# DIRECTIONS FOR THIS TASK:
Return only the number of lines in the records below where the string "containerd" shows up.

# THE INPUT:
● ● ● ● ●

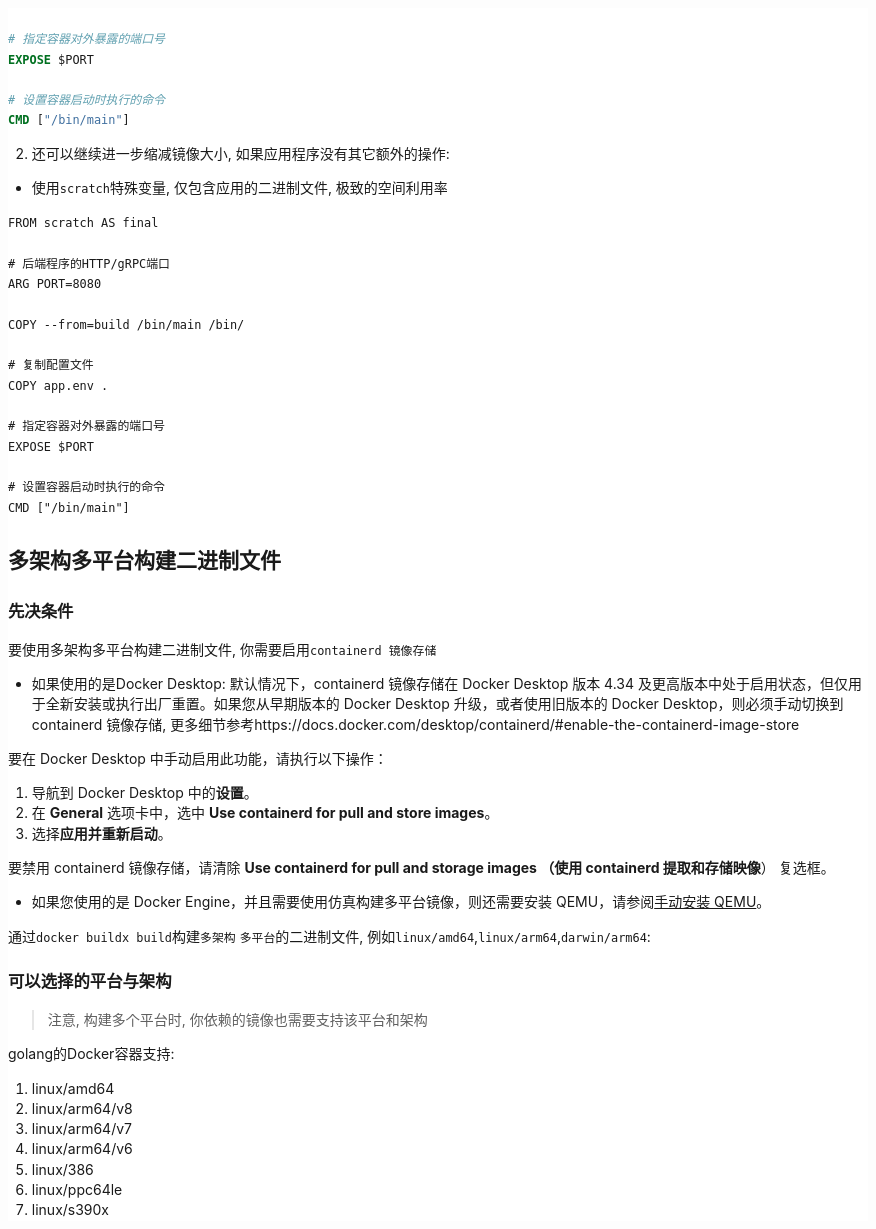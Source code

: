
 ```Dockerfile

# 指定容器对外暴露的端口号
EXPOSE $PORT

# 设置容器启动时执行的命令
CMD ["/bin/main"]
```

2. 还可以继续进一步缩减镜像大小, 如果应用程序没有其它额外的操作:
- 使用`scratch`特殊变量, 仅包含应用的二进制文件, 极致的空间利用率
```
FROM scratch AS final

# 后端程序的HTTP/gRPC端口
ARG PORT=8080

COPY --from=build /bin/main /bin/

# 复制配置文件
COPY app.env .

# 指定容器对外暴露的端口号
EXPOSE $PORT

# 设置容器启动时执行的命令
CMD ["/bin/main"]
```

## 多架构多平台构建二进制文件
### 先决条件
要使用多架构多平台构建二进制文件, 你需要启用`containerd 镜像存储`

- 如果使用的是Docker Desktop:
默认情况下，containerd 镜像存储在 Docker Desktop 版本 4.34 及更高版本中处于启用状态，但仅用于全新安装或执行出厂重置。如果您从早期版本的 Docker Desktop 升级，或者使用旧版本的 Docker Desktop，则必须手动切换到 containerd 镜像存储, 更多细节参考https://docs.docker.com/desktop/containerd/#enable-the-containerd-image-store

要在 Docker Desktop 中手动启用此功能，请执行以下操作：
1. 导航到 Docker Desktop 中的**设置**。
2. 在 **General** 选项卡中，选中 **Use containerd for pull and store images**。
3. 选择**应用并重新启动**。

要禁用 containerd 镜像存储，请清除 **Use containerd for pull and storage images （使用 containerd 提取和存储映像**） 复选框。

- 如果您使用的是 Docker Engine，并且需要使用仿真构建多平台镜像，则还需要安装 QEMU，请参阅[手动安装 QEMU](https://docs.docker.com/build/building/multi-platform/#install-qemu-manually)。

通过`docker buildx build`构建`多架构` `多平台`的二进制文件, 例如`linux/amd64`,`linux/arm64`,`darwin/arm64`:
### 可以选择的平台与架构
> 注意, 构建多个平台时, 你依赖的镜像也需要支持该平台和架构

golang的Docker容器支持:
1. linux/amd64
2. linux/arm64/v8
3. linux/arm64/v7
4. linux/arm64/v6
5. linux/386
6. linux/ppc64le
7. linux/s390x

● ● ● ● ●

# SOLUTION TO THE PROBLEM:
4